Bake your almond crescent cookies for 14-16 minutes or until set. Do not overbake; if they are brown, they have been in the oven too long! Allow crescents to cool on the pan for 5-10 minutes before transferring to wax paper or a cooling rack.
While the cookies are baking, combine powdered sugar with cinnamon. Sprinkle this mixture over the cooling cookies. When your almond crescent cookies have cooled completely, you may also roll them in the powdered sugar mixture. Be careful not to try this method while the almond crescent cookies are warm, as they may fall apart.

If you’re looking to bake more tiny, melt-in-your mouth Christmas cookies, I highly recommend you try my recipe for alfajores – a South American sandwich cookie that is filled with dulce de leche.

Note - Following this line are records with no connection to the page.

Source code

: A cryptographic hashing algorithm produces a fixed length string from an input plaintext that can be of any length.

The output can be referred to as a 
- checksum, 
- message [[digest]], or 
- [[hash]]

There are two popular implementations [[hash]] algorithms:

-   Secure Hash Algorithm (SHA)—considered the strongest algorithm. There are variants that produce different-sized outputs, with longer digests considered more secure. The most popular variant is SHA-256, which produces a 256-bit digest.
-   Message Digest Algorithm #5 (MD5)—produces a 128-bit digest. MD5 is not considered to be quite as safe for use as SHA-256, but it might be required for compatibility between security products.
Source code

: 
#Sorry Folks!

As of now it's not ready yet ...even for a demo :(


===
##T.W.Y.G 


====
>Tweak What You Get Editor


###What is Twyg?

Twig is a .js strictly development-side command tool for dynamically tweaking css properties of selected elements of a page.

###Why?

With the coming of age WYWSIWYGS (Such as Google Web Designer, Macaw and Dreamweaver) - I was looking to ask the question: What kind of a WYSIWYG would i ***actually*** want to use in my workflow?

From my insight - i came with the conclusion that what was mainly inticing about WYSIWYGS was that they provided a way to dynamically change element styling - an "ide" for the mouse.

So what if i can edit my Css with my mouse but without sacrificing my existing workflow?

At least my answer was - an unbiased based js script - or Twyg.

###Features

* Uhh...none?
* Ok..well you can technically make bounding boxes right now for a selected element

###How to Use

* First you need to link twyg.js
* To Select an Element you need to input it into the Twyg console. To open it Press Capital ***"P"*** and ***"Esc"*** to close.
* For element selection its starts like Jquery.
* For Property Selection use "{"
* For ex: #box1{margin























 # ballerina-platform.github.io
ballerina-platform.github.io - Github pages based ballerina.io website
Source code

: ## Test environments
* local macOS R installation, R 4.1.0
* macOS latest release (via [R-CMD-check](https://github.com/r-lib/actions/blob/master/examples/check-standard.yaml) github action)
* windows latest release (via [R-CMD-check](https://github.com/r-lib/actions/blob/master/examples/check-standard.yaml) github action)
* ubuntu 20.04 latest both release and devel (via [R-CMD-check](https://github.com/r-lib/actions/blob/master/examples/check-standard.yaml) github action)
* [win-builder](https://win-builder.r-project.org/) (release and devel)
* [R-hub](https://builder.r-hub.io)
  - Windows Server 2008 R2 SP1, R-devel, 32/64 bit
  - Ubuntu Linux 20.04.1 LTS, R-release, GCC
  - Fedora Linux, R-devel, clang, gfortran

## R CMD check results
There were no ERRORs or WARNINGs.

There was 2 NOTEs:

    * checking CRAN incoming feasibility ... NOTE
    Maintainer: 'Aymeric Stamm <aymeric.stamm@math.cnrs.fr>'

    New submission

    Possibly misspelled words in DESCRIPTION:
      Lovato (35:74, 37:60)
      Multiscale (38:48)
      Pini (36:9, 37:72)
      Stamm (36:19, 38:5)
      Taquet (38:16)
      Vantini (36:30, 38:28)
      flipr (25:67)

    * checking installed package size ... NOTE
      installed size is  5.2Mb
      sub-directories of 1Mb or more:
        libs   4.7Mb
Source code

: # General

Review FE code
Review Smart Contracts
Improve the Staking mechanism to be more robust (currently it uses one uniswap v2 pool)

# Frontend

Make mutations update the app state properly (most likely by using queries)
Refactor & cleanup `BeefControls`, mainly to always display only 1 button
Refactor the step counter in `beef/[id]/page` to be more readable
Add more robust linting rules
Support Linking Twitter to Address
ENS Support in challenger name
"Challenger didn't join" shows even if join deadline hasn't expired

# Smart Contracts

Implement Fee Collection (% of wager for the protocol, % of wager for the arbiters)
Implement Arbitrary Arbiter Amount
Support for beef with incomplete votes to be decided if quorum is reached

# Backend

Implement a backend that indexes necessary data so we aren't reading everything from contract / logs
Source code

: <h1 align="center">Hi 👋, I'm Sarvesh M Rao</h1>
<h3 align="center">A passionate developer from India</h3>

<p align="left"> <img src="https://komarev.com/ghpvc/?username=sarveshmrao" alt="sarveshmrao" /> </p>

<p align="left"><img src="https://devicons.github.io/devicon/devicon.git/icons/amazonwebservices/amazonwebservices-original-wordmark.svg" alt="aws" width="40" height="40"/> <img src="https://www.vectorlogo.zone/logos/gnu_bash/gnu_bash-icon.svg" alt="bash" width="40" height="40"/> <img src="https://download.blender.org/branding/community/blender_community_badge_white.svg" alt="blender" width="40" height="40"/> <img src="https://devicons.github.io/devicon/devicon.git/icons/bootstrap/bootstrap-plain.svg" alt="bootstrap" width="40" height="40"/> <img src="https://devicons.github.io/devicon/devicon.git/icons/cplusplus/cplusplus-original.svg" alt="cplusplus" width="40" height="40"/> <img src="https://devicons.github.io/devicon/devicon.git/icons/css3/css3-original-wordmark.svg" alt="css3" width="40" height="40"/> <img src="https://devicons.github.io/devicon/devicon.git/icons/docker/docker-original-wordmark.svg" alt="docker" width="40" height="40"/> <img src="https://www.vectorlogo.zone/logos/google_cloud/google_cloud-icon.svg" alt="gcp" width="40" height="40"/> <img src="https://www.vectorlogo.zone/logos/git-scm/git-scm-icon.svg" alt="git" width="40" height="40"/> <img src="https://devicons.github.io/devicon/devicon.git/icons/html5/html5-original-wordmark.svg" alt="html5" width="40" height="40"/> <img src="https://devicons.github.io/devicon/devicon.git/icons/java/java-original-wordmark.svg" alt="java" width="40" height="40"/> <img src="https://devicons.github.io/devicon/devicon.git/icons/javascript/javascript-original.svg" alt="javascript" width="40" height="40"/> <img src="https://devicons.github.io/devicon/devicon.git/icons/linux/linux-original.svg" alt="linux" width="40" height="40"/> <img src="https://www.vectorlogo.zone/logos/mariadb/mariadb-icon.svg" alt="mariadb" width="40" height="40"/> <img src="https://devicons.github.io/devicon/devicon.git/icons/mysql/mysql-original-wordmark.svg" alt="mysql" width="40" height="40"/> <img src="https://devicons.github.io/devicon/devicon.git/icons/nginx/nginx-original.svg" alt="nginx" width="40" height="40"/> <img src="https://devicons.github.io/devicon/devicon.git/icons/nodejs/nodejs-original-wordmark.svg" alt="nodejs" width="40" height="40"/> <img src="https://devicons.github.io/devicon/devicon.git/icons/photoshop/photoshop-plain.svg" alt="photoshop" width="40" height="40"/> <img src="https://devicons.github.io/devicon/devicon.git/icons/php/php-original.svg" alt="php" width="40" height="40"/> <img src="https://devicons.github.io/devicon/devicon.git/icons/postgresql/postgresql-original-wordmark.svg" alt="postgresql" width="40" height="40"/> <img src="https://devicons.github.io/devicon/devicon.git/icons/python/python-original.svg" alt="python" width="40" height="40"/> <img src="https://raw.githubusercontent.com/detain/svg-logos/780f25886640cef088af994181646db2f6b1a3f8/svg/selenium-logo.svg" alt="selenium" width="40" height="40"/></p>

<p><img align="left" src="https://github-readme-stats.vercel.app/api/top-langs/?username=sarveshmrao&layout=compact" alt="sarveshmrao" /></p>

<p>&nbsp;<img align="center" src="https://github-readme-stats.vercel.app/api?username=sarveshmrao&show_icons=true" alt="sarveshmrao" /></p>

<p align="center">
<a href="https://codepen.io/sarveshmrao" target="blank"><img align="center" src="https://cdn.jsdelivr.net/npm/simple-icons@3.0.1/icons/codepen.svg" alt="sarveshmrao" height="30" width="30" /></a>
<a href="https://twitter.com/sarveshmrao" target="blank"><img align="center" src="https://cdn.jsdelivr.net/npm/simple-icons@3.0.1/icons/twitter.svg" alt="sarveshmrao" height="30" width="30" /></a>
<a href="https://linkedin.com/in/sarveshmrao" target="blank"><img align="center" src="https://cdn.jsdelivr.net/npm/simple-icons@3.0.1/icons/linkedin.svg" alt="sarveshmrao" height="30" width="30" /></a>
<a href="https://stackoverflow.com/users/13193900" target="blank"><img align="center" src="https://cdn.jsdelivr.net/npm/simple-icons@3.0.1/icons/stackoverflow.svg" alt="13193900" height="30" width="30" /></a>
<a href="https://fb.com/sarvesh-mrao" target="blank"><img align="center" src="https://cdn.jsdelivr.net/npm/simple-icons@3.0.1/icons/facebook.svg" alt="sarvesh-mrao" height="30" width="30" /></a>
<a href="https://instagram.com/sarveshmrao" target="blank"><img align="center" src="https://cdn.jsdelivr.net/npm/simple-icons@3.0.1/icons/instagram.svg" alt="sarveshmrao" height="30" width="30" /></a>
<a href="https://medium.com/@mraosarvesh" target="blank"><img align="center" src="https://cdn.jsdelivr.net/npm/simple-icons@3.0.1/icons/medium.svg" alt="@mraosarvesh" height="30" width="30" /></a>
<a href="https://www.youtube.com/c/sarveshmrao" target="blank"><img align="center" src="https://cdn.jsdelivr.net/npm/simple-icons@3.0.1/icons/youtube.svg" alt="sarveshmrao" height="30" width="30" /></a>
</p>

I hope you enjoy this almond crescent recipe! Feel free to tag any social media photos with @WhiskAverseBaking, or to leave a message in the comments below. You can also click “Pin Recipe” to save these cookies for a later date.

Almond Crescents
Ingredients
Cookies
- 1 cup butter
- ⅓ cup sugar
- 1 tsp vanilla extract
- 1 tsp almond extract
- ⅔ c ground almonds
- 1 ⅔ c all-purpose flour (can substitute 1:1 gluten free all purpose flour)
- ¼ t salt
Topping
- 1 cup confectioners sugar
- ¼ tsp cinnamon
Instructions
- If using sliced almonds, scoop a scant ⅔ cup of almonds into your blender or food processor. Three 5-second pulses should macerate your almonds to the correct texture.
- Cream together butter and sugar. Mix in almond and vanilla extracts before mixing in ground almonds. Work in flour and salt.
- Divide dough in half and form into approximately 12-inch long tubes. Wrap in plastic wrap and chill dough for at least 30 minutes.
- Preheat oven to 325 degrees F. Remove one dough log from refrigerator and cut it into one-inch pieces.
- Roll each one-inch piece into a 3-4 inch long “snake”, then form each snake into a crescent.
- Place crescents on ungreased cookie sheet. Repeat crescent-forming procedure with the other half of your dough.
- Bake for 14-16 minutes, or until set. Do not overbake. Allow crescents to cool on pan for 5-10 minutes before transferring to wax paper or a cooling rack.
- While the cookies are baking, combine confectioners sugar with cinnamon. Sprinkle this mixture over the cooling cookies.
- Allow cookies to cool completely before eating.